3. Give Them Choices

This doesn’t mean let them eat whatever they want, but where possible give them a choice during your family meals. This could be between red or brown sauce, do they want two or three fish fingers, or do they want it on a blue or green plate.

Firstly, the choice empowers them to make a decision, secondly when you give the choice it models clear and simple language, thirdly it allows them an opportunity to use language to request. If they aren’t using words yet, accept pointing or simple non-verbal cues as communication.

4. Name the Food

Quite simply name the food and items on the table while you serve and eat. Your child will listen and learn the vocabulary in a relaxed and social way.

The food section in Speech Blubs App is very popular among kids. Take advantage of that to repeat words you teach during your family meal time!

5. Name the Categories

Food items are broken up into categories, the most basic are fruit, vegetables, and meat, and the more complex being carbohydrates (“carbs”), dairy, and related categories such as vitamins, proteins, sweets, and herbs. There is an unending amount of vocabulary around food and drinks you can play with.

6. Practice Taking Turns

Conversations around the table are a great opportunity to catch up with the family. It allows you to ask and answer your child’s questions, but also your child can watch and listen to your conversations with others. You can model good turn-taking, waiting for your turn, and having the conversational floor. Try and not interrupt each other, and use simple language to help manage turns especially if you have lots of chatty siblings too, e.g. “Millie it’s your turn to tell us about…” or “Ben, wait for Sarah to finish her turn….”

7. Model Adjectives

Food can be hot, cold, hard, soft, smooth, sweet, sour, creamy, bitter, savory, chewy, crunchy, sticky . . .  the list goes on. While you serve and eat the food for your family meal, model the wide range of vocabulary to describe the food you are eating.

8. Setting the Table

Give them a job and watch them learn! Following instructions, remembering what to do, learning the vocabulary around table settings and having responsibility for something allows them to practice following and using language in a functional and everyday life.

9. Cook Together

Get them involved and get cooking! There is so much language to model and practice around cooking: mix, stir, bake, fry, sizzle, crumble, half, divide, grams, pour, roll, whisk, grate, cut, peel, pip, core, crust, melt, boil, etc.
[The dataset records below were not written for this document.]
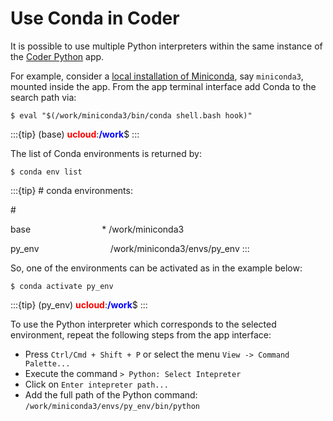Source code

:# Use Conda in Coder

It is possible to use multiple Python interpreters within the same instance of the [Coder Python](../Apps/coder.md) app.

For example, consider a [local installation of Miniconda](conda-setup.md), say `miniconda3`, mounted inside the app.
From the app terminal interface add Conda to the search path via:

```console
$ eval "$(/work/miniconda3/bin/conda shell.bash hook)"
```

:::{tip}
(base) <span style="color: red;"><b>ucloud</b></span>:<span style="color: blue;"><b>/work</b></span>$
:::

The list of Conda environments is returned by:

```console
$ conda env list
```

:::{tip}
\# conda environments:

\#

base &nbsp; &nbsp; &nbsp; &nbsp; &nbsp; &nbsp; &nbsp; &nbsp; &nbsp; &nbsp; &nbsp; &nbsp; &nbsp; &nbsp; * /work/miniconda3

py_env &nbsp; &nbsp; &nbsp; &nbsp; &nbsp; &nbsp; &nbsp; &nbsp; &nbsp; &nbsp; &nbsp; &nbsp; &nbsp; &nbsp; /work/miniconda3/envs/py_env
:::

So, one of the environments can be activated as in the example below:

```console
$ conda activate py_env
```

:::{tip}
(py_env) <span style="color: red;"><b>ucloud</b></span>:<span style="color: blue;"><b>/work</b></span>$
:::

To use the Python interpreter which corresponds to the selected environment, repeat the following steps from the app interface:

- Press `Ctrl/Cmd + Shift + P` or select the menu `View -> Command Palette...`
- Execute the command `> Python: Select Intepreter`
- Click on `Enter intepreter path...`
- Add the full path of the Python command: `/work/miniconda3/envs/py_env/bin/python`

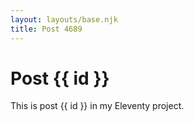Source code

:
 ```yaml
---
layout: layouts/base.njk
title: Post 4689
---
```


# Post {{ id }}

This is post {{ id }} in my Eleventy project.
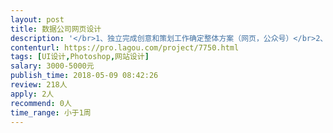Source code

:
 ```yaml
---                
layout: post       
title: 数据公司网页设计           
description: '</br>1、独立完成创意和策划工作确定整体方案（网页，公众号）</br>2、负责线上活动相关的视觉设计</br>3、公众号的图文设计</br>任职要求：</br>1、有较强的美术功底和出色的网页平面设计审美功力（手绘可加分）；</br>2、能够熟练使用Photoshop、AI、Dreamweaver等设计工具；</br>3、能够独立完成整个页面设计并保证的网页品味品质；</br>4、有科技、金融类公司设计经验优先；</br>5、有独立完成的成熟作品</br>'     
contenturl: https://pro.lagou.com/project/7750.html      
tags: [UI设计,Photoshop,网站设计]            
salary: 3000-5000元          
publish_time: 2018-05-09 08:42:26         
review: 218人                   
apply: 2人                   
recommend: 0人                   
time_range: 小于1周              
---                 
```

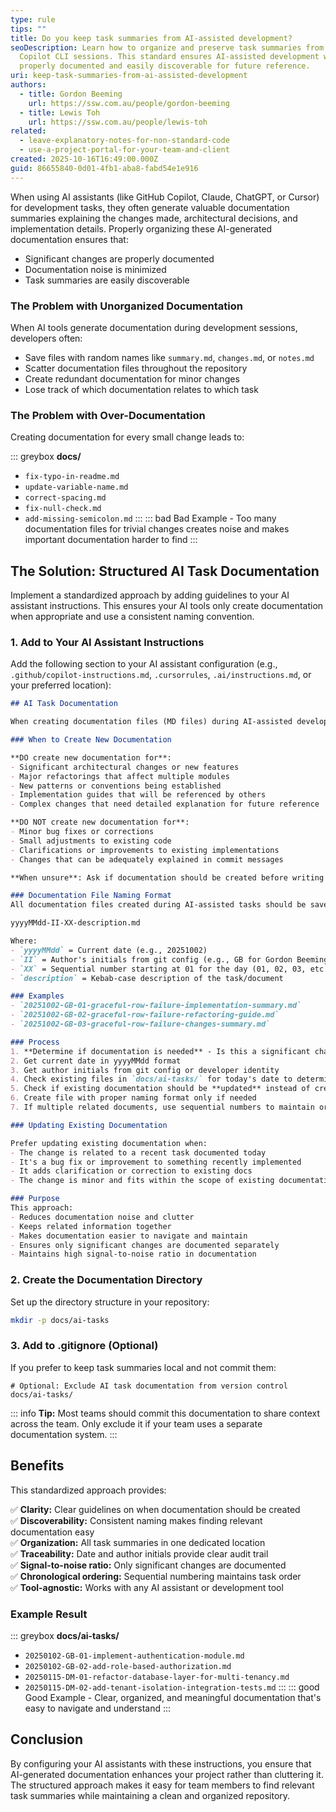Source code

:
 ```yaml
---
type: rule
tips: ""
title: Do you keep task summaries from AI-assisted development?
seoDescription: Learn how to organize and preserve task summaries from GitHub
  Copilot CLI sessions. This standard ensures AI-assisted development work is
  properly documented and easily discoverable for future reference.
uri: keep-task-summaries-from-ai-assisted-development
authors:
  - title: Gordon Beeming
    url: https://ssw.com.au/people/gordon-beeming
  - title: Lewis Toh
    url: https://ssw.com.au/people/lewis-toh
related:
  - leave-explanatory-notes-for-non-standard-code
  - use-a-project-portal-for-your-team-and-client
created: 2025-10-16T16:49:00.000Z
guid: 86655840-0d01-4fb1-aba8-fabd54e1e916
---
```


When using AI assistants (like GitHub Copilot, Claude, ChatGPT, or Cursor) for development tasks, they often generate valuable documentation summaries explaining the changes made, architectural decisions, and implementation details. Properly organizing these AI-generated documentation ensures that:
- Significant changes are properly documented
- Documentation noise is minimized
- Task summaries are easily discoverable

<!--endintro-->

### The Problem with Unorganized Documentation

When AI tools generate documentation during development sessions, developers often:

- Save files with random names like `summary.md`, `changes.md`, or `notes.md`
- Scatter documentation files throughout the repository
- Create redundant documentation for minor changes
- Lose track of which documentation relates to which task

### The Problem with Over-Documentation

Creating documentation for every small change leads to:

::: greybox
**docs/**
- `fix-typo-in-readme.md`
- `update-variable-name.md`
- `correct-spacing.md`
- `fix-null-check.md`
- `add-missing-semicolon.md`
:::
::: bad
Bad Example - Too many documentation files for trivial changes creates noise and makes important documentation harder to find
:::

## The Solution: Structured AI Task Documentation

Implement a standardized approach by adding guidelines to your AI assistant instructions. This ensures your AI tools only create documentation when appropriate and use a consistent naming convention.

### 1. Add to Your AI Assistant Instructions

Add the following section to your AI assistant configuration (e.g., `.github/copilot-instructions.md`, `.cursorrules`, `.ai/instructions.md`, or your preferred location):
```markdown
## AI Task Documentation

When creating documentation files (MD files) during AI-assisted development, follow these guidelines to avoid unnecessary documentation noise:

### When to Create New Documentation

**DO create new documentation for**:
- Significant architectural changes or new features
- Major refactorings that affect multiple modules
- New patterns or conventions being established
- Implementation guides that will be referenced by others
- Complex changes that need detailed explanation for future reference

**DO NOT create new documentation for**:
- Minor bug fixes or corrections
- Small adjustments to existing code
- Clarifications or improvements to existing implementations
- Changes that can be adequately explained in commit messages

**When unsure**: Ask if documentation should be created before writing it. It's better to update existing documentation than create redundant files.

### Documentation File Naming Format
All documentation files created during AI-assisted tasks should be saved to `docs/ai-tasks/` with the following format:

yyyyMMdd-II-XX-description.md

Where:
- `yyyyMMdd` = Current date (e.g., 20251002)
- `II` = Author's initials from git config (e.g., GB for Gordon Beeming)
- `XX` = Sequential number starting at 01 for the day (01, 02, 03, etc.)
- `description` = Kebab-case description of the task/document

### Examples
- `20251002-GB-01-graceful-row-failure-implementation-summary.md`
- `20251002-GB-02-graceful-row-failure-refactoring-guide.md`
- `20251002-GB-03-graceful-row-failure-changes-summary.md`

### Process
1. **Determine if documentation is needed** - Is this a significant change?
2. Get current date in yyyyMMdd format
3. Get author initials from git config or developer identity
4. Check existing files in `docs/ai-tasks/` for today's date to determine next sequence number
5. Check if existing documentation should be **updated** instead of creating new
6. Create file with proper naming format only if needed
7. If multiple related documents, use sequential numbers to maintain order

### Updating Existing Documentation

Prefer updating existing documentation when:
- The change is related to a recent task documented today
- It's a bug fix or improvement to something recently implemented
- It adds clarification or correction to existing docs
- The change is minor and fits within the scope of existing documentation

### Purpose
This approach:
- Reduces documentation noise and clutter
- Keeps related information together
- Makes documentation easier to navigate and maintain
- Ensures only significant changes are documented separately
- Maintains high signal-to-noise ratio in documentation
```

### 2. Create the Documentation Directory

Set up the directory structure in your repository:
```bash
mkdir -p docs/ai-tasks
```

### 3. Add to .gitignore (Optional)

If you prefer to keep task summaries local and not commit them:
```gitignore
# Optional: Exclude AI task documentation from version control
docs/ai-tasks/
```

::: info
**Tip:** Most teams should commit this documentation to share context across the team. Only exclude it if your team uses a separate documentation system.
:::

## Benefits

This standardized approach provides:

✅ **Clarity:** Clear guidelines on when documentation should be created  
✅ **Discoverability:** Consistent naming makes finding relevant documentation easy  
✅ **Organization:** All task summaries in one dedicated location  
✅ **Traceability:** Date and author initials provide clear audit trail  
✅ **Signal-to-noise ratio:** Only significant changes are documented  
✅ **Chronological ordering:** Sequential numbering maintains task order  
✅ **Tool-agnostic:** Works with any AI assistant or development tool

### Example Result

::: greybox
**docs/ai-tasks/**
- `20250102-GB-01-implement-authentication-module.md`
- `20250102-GB-02-add-role-based-authorization.md`
- `20250115-DM-01-refactor-database-layer-for-multi-tenancy.md`
- `20250115-DM-02-add-tenant-isolation-integration-tests.md`
:::
::: good
Good Example - Clear, organized, and meaningful documentation that's easy to navigate and understand
:::

## Conclusion

By configuring your AI assistants with these instructions, you ensure that AI-generated documentation enhances your project rather than cluttering it. The structured approach makes it easy for team members to find relevant task summaries while maintaining a clean and organized repository.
When cooking narrate with simple language for your child. Over time you may hear them trying out the new language in its functional setting.

10. Practicing Sitting

Family meal times are a time to stop and be together, but sometimes children can find this tricky. Learning to sit and listen are key skills for supporting communication development. Meals times can be an opportunity to practice these skills. If your child can maybe sit for 3 minutes try extend it to 4, then 5, etc.